Luther and the Saving Righteousness of Christ in the Objective Sacramental Word

Standing on the shoulders of Augustine and his first reformation of the doctrine of grace, Martin Luther sought to bring the Church of the sixteenth century back to the biblical doctrine of justification.  Central to Luther’s Reformation theology was his resolution of the Augustinian Dilemma through the concept of the sacramentality of the word.  In this regard, our thesis stands contrary to popular belief that Luther’s central project was the doctrine of justification by faith.  Faith is of course of central importance to Luther, but faith is only meaningful insofar as it relies on a word from God that sacramentally gives the reality that faith receives.  For this reason, the emphasis in Luther is less on the subjective act of belief and more on the reality of God’s saving righteousness in Christ. Christ’s righteousness creates and bestows the objective reality of which it speaks through the word and sacrament ministry of the Church.  Luther’s belief in justification by the word transcends the Augustinian conception of the word as merely a form of signification, a concept which drives most Catholic and Protestant theologies of justification down to the present.

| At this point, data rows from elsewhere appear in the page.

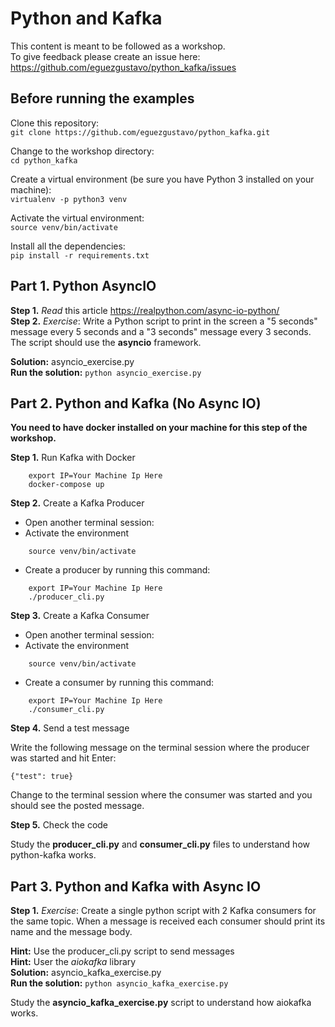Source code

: # Python and Kafka
This content is meant to be followed as a workshop.<br>
To give feedback please create an issue here:<br>https://github.com/eguezgustavo/python_kafka/issues

## Before running the examples
Clone this repository:<br>
````git clone https://github.com/eguezgustavo/python_kafka.git````

Change to the workshop directory:<br>
````cd python_kafka````

Create a virtual environment (be sure you have Python 3 installed on your machine):<br>
```virtualenv -p python3 venv```

Activate the virtual environment:<br>
```source venv/bin/activate```

Install all the dependencies:<br>
```pip install -r requirements.txt```

## Part 1. Python AsyncIO

**Step 1.** _Read_ this article https://realpython.com/async-io-python/<br>
**Step 2.** _Exercise_: Write a Python script to print in the screen a "5 seconds" message every 5 seconds and a "3 seconds" message every 3 seconds. The script should use the **asyncio** framework.

**Solution:** asyncio_exercise.py<br>
**Run the solution:** ```python asyncio_exercise.py```

## Part 2. Python and Kafka (No Async IO)
**You need to have docker installed on your machine for this step of the workshop.**

**Step 1.** Run Kafka with Docker

```
    export IP=Your Machine Ip Here
    docker-compose up
```

**Step 2.** Create a Kafka Producer

- Open another terminal session:
- Activate the environment
```
    source venv/bin/activate
```
- Create a producer by running this command:
```
    export IP=Your Machine Ip Here
    ./producer_cli.py
```

**Step 3.** Create a Kafka Consumer

- Open another terminal session:
- Activate the environment
```
    source venv/bin/activate
```
- Create a consumer by running this command:
```
    export IP=Your Machine Ip Here
    ./consumer_cli.py
```

**Step 4.** Send a test message

Write the following message on the terminal session where the producer was started and hit Enter:

```{"test": true}```

Change to the terminal session where the consumer was started and you should see the posted message.

**Step 5.** Check the code

Study the **producer_cli.py** and **consumer_cli.py** files to understand how python-kafka works.

## Part 3. Python and Kafka with Async IO

**Step 1.** _Exercise_: Create a single python script with 2 Kafka consumers for the same topic. When a message is received each consumer should print its name and the message body.

**Hint:** Use the producer_cli.py script to send messages<br>
**Hint:** User the _aiokafka_ library<br>
**Solution:** asyncio_kafka_exercise.py<br>
**Run the solution:** ```python asyncio_kafka_exercise.py```

Study the **asyncio_kafka_exercise.py** script to understand how aiokafka works.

On the surface Luther’s belief that faith in the promise is central to the efficacy of the sacrament might appear subjectivistic.  It might be argued that this confines the work of God to the human choice to believe.  This is a charge that has been frequently made against Luther by Roman Catholic apologists.[1]  Nevertheless, such an interpretation would be incorrect.  As we will see below, Luther holds that because the risen Jesus himself speaks through the means grace in the power of the Holy Spirit, the sacrament carriers within itself the ability to create and sustain the faith that receives it. For this reason, it would be more proper to say that Jesus’ historically objective word and its divine power constitute both the validity and efficacy of the sacrament.[2]  As will later be observed, it is Jesus’ word of promise that trumps all things, including subjective human psychological states, or the discernment of contrition by a priest.


Absolution is a divine efficacious word (Thettel-Wort) and is not a mere piece of information (Heissel-Wort).[3]  The word that the priest speaks is a sacramental instrument wherein God is present and communicates his grace: “This is why it [confession and absolution] is called a sacrament, a holy sign, because in it one hears the words externally that signify spiritual gifts within, gifts by which the heart is comforted and set at peace.”[4]  Since the heart is only set at peace by the divine grace present in the objective word, it follows that the word is itself the divine instrument that creates faith in the heart.  As suggested earlier, the logical implication of this is that validity of the sacrament and the efficacy are all contained in the Word of God itself.[5]   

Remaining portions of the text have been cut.